If I absolute had to implement it myself, I'd treat the data as bytes
rather than strings until the parts were seperated. Perhaps a
std::vector<char> contains the received data. Then you search for
delims, like NULLs in this case, and seperate out the specific part.
You'd probably want a class structure for the entire response and some
map of name and values inside. I don't know anything about the scgi
protocol though.

Paavo Helde

unread,
Nov 25, 2014, 3:06:00 PM11/25/14
to
Chicken Mcnuggets <chi...@mcnuggets.com> wrote in news:w15dw.1498$fi4.67
@fx20.am4:

> I'm writing an SCGI server and it receives strings in this form:
>
> "70:"
> "CONTENT_LENGTH" <00> "27" <00>
> "SCGI" <00> "1" <00>
> "REQUEST_METHOD" <00> "POST" <00>
> "REQUEST_URI" <00> "/deepthought" <00>
> ","
> "What is the answer to life?"
>
> as you can see it has NULL characters separating the headers and values
> from each other. Using the standard constructor for std::string assumes
> a const char * which is a C string and therefore NULL terminated.

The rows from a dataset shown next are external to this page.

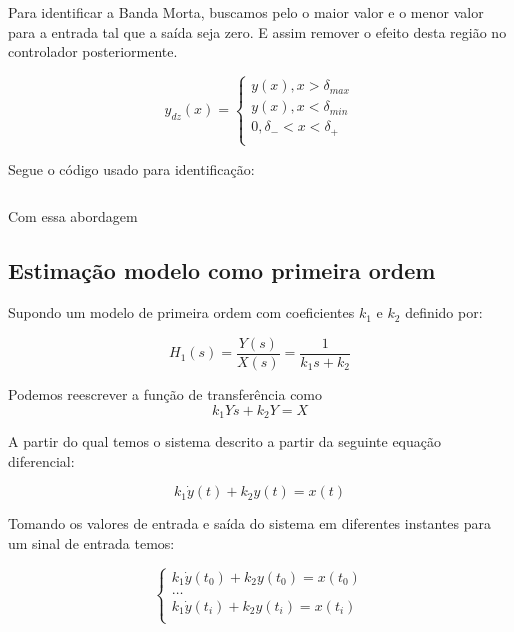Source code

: \documentclass[a4paper,11pt]{article}
\begin{document}
Para identificar a Banda Morta, buscamos pelo o maior valor e o menor valor para a entrada tal que a saída seja zero. E assim remover o efeito desta região no controlador posteriormente.

\begin{equation}
    y_{dz}(x) = 
    \left\{\begin{array}{c}
    y(x), x > \delta_{max} \\
    y(x), x < \delta_{min} \\
    0, \delta_{-} < x < \delta_{+} \\
\end{array} \right.
\end{equation}

Segue o código usado para identificação:

\inputminted[frame=single,framesep=10pt]{matlab}{../src/matlab/deadzoneindetify.m}


Com essa abordagem 


\subsection{Estimação modelo como primeira ordem}

Supondo um modelo de primeira ordem com coeficientes $k_1$ e $k_2$ definido por:

\begin{equation}\label{eq:firstordertf}
    H_1(s) = \frac{Y(s)}{X(s)} = \frac{1}{k_1 s+ k_2}
\end{equation}


Podemos reescrever a função de transferência como
\begin{equation}
k_1 Ys + k_2 Y  = X
\end{equation}

A partir do qual temos o sistema descrito a partir da seguinte equação diferencial:

\begin{equation}
k_1 \dot{y}(t) + k_2 y(t) = x(t)
\end{equation}

Tomando os valores de entrada e saída do sistema em diferentes instantes para um sinal de entrada temos:

\begin{equation}
\left\{\begin{array}{c}
    k_1 \dot{y}(t_0) + k_2 y(t_0) = x(t_0)  \\
    \dots\\
    k_1 \dot{y}(t_i) + k_2 y(t_i) = x(t_i)  \\
\end{array} \right.
\end{equation}
\end{document}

This is just a convenience constructor. There are other constructors for
std::string which also take the string length. There is no problem with
embedded zero bytes in std::string, it's a character like any other as far
as std::string is concerned.

Cheers
Paavo

Chicken Mcnuggets

unread,
Nov 26, 2014, 6:16:39 AM11/26/14
to
There are four primary reasons I am doing this rather than using an
existing library:

1) I'm learning C++ and I need the practice.
2) I want my implementation to play nicely with my async networking
implementation (using epoll etc).
3) I need BSD / MIT / Boost / public domain licensed code.
4) I don't like the implementation of most SCGI libraries I have looked at.

Now the libraries out there may very well play nicely in an async
environment but I have strong requirements for the public interface
exposed by the SCGI library so that it will integrate with the rest of
the system and because the rest of the library is BSD licensed I can't
use GPL or LGPL code in the code base.

I'll give the std::vector<char> a go and see how I get on.

Thanks.

Martijn Lievaart

unread,
Nov 26, 2014, 7:55:20 AM11/26/14
to
On Wed, 26 Nov 2014 11:16:28 +0000, Chicken Mcnuggets wrote:

> I'll give the std::vector<char> a go and see how I get on.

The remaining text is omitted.